“We need to take away children”: new information emerges on the Trump administration’s child separation policy

As most people painfully remember, the Trump administration in 2018 announced its “zero tolerance” immigration policy, through which it sought to criminally prosecute the unauthorized entrance of every adult into the country. What had been framed as the “unintended” consequence that drew the most public outrage and backlash, the separation of children from their parents, turns out to not have been so unintended after all. A draft investigation report by Michael E. Horowitz, the Justice Department’s inspector general, has revealed the separation of children as a deterrence strategy consciously deployed by Trump administration officials, most notably former attorney general Jeff Sessions.

In May of 2018, U.S. attorneys of border states received the directive to prosecute all undocumented immigrants even if it meant separating children from their parents. Because children cannot be kept in federal jail with their parents, thousands of families were separated due to this policy, resulting in the dreadful images that we have seen of children, including month-old toddlers, kept in detention facility’s cages while their parents were prosecuted, sometimes for months. The draft report revealed top Justice Department officials as the “driving force” behind this cruel policy.

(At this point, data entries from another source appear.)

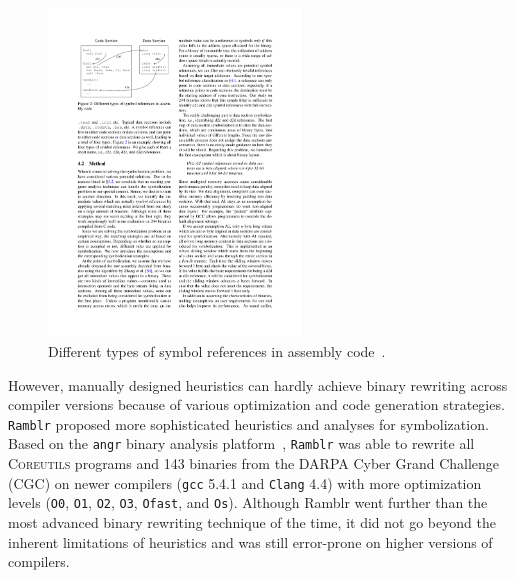 \begin{figure}[tb]
  \centering
  \includegraphics[width=0.6\textwidth]{fig/uroboros.pdf}
  \caption{Different types of symbol references in assembly code~\cite{wang2015reassembleable}.}
  \label{fig:uroboros}
\end{figure}

However, manually designed heuristics can hardly achieve binary rewriting across compiler versions because of various optimization and code generation strategies.
\texttt{Ramblr} proposed more sophisticated heuristics and analyses for symbolization. Based on the \texttt{angr} binary analysis platform~\cite{shoshitaishvili2016sok}, \texttt{Ramblr} was able to rewrite all \textsc{Coreutils} programs and 143 binaries from the DARPA Cyber Grand Challenge (CGC) on newer compilers (\texttt{gcc} 5.4.1 and \texttt{Clang} 4.4) with more optimization levels (\texttt{O0}, \texttt{O1}, \texttt{O2}, \texttt{O3}, \texttt{Ofast}, and \texttt{Os}). Although Ramblr went further than the most advanced binary rewriting technique of the time, it did not go beyond the inherent limitations of heuristics and was still error-prone on higher versions of compilers.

According to the report, then-attorney general Sessions, on a conference call with the border-state U.S. attorneys, made clear the goal of President Trump’s “zero tolerance” policy. “We need to take away children,” Sessions said. In a second call a week later, then-deputy attorney general Rod J. Rosenstein instructed the prosecutors further, telling them it did not matter how young the children were.

After massive backlash, Sessions attempted to distance the Justice Department from the policy, telling CBN News that they “never really intended” to separate children. As the draft report shows, this was not true. Family separation was meant to be employed as a strategy to deter future illegal immigration. The policy was originally tested in a pilot program along the border of Texas, in which Justice Department officials understood and encouraged the separation of children from their parents. According to the report, Sessions and Rosenstein pushed to expand the practice along the entire border. “It is the hope that this separation will act as a deterrent to parents bringing their children into the harsh circumstances that are present when trying to enter the United States illegally,” a Border Patrol official wrote to the U.S. attorney in New Mexico.

The blame of the outrageous policy has been pointed in all directions, from former Department of Homeland Security Secretary Kirstjen Nielsen to the President himself. Gene Hamilton, lawyer and ally of Stephen Miller, the President’s point person for immigration policy, argued in response that the officials merely took orders from the President, citing an April 2018 meeting in which President Trump “ranted” and went on “a tirade” demanding as many prosecutions as possible.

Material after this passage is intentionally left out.